_WHAT THE TASK REQUIRES_:
What you write should be an exact copy of the material, from its first line through the line containing "Mean calculated over".
START DATA SUPPLIED
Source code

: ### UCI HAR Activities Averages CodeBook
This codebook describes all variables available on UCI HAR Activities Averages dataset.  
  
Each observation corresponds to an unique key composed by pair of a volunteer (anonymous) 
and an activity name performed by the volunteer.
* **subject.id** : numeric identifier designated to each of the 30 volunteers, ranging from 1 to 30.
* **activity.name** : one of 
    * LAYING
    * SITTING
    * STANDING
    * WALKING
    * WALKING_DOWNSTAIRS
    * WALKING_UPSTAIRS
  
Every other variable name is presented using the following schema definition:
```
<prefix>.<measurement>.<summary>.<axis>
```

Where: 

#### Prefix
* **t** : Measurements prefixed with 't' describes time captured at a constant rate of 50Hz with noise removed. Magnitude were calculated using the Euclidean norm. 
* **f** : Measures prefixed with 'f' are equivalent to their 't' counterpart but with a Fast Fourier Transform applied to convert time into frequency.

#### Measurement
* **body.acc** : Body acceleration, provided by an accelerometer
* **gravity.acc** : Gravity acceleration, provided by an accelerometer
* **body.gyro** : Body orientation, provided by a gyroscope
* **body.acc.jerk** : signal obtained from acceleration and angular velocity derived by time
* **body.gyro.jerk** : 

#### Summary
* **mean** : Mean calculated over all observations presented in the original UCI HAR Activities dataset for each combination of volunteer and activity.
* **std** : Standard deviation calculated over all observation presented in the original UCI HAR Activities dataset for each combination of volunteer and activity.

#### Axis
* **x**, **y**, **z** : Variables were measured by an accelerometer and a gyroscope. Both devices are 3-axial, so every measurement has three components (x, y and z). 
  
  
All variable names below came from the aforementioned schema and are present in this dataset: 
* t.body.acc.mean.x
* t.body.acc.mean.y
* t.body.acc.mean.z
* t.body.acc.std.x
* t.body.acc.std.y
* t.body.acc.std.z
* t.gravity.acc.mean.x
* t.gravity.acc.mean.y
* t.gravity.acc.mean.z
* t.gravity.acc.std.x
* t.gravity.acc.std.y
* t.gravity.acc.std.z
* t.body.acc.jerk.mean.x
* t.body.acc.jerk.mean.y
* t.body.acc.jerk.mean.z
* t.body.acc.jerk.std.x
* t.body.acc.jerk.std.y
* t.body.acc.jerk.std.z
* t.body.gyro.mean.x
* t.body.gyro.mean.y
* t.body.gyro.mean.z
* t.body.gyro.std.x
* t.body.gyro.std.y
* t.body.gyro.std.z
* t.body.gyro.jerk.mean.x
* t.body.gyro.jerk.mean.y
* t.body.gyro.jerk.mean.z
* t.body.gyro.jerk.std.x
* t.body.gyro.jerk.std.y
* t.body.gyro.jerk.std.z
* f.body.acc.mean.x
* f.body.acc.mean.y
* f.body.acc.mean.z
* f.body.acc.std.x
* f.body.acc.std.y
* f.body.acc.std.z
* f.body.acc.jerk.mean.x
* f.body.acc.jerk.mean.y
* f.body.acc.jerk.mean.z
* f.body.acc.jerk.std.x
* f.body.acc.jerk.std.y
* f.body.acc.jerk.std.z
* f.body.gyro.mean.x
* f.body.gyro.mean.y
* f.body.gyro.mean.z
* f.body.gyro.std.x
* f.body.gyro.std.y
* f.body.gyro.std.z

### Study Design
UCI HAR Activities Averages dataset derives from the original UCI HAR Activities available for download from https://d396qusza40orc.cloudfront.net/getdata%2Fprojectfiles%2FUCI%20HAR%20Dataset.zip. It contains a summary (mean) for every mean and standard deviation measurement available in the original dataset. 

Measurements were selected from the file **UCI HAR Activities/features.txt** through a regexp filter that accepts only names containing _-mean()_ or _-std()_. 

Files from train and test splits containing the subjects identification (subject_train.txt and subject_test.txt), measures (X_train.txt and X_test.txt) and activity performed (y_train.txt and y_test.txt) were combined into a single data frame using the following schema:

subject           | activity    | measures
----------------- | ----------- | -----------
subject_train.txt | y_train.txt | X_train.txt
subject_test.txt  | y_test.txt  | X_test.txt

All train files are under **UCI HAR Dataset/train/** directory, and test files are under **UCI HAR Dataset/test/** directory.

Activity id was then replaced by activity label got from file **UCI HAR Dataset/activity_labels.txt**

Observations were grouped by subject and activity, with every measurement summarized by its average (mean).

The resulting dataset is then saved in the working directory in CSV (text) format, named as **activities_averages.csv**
END DATA SUPPLIED
_SOLVED PROBLEM_:
Source code

: ### UCI HAR Activities Averages CodeBook
This codebook describes all variables available on UCI HAR Activities Averages dataset.  
  
Each observation corresponds to an unique key composed by pair of a volunteer (anonymous) 
and an activity name performed by the volunteer.
* **subject.id** : numeric identifier designated to each of the 30 volunteers, ranging from 1 to 30.
* **activity.name** : one of 
    * LAYING
    * SITTING
    * STANDING
    * WALKING
    * WALKING_DOWNSTAIRS
    * WALKING_UPSTAIRS
  
Every other variable name is presented using the following schema definition:
```
<prefix>.<measurement>.<summary>.<axis>
```

Where: 

#### Prefix
* **t** : Measurements prefixed with 't' describes time captured at a constant rate of 50Hz with noise removed. Magnitude were calculated using the Euclidean norm. 
* **f** : Measures prefixed with 'f' are equivalent to their 't' counterpart but with a Fast Fourier Transform applied to convert time into frequency.

#### Measurement
* **body.acc** : Body acceleration, provided by an accelerometer
* **gravity.acc** : Gravity acceleration, provided by an accelerometer
* **body.gyro** : Body orientation, provided by a gyroscope
* **body.acc.jerk** : signal obtained from acceleration and angular velocity derived by time
* **body.gyro.jerk** : 

#### Summary
* **mean** : Mean calculated over all observations presented in the original UCI HAR Activities dataset for each combination of volunteer and activity.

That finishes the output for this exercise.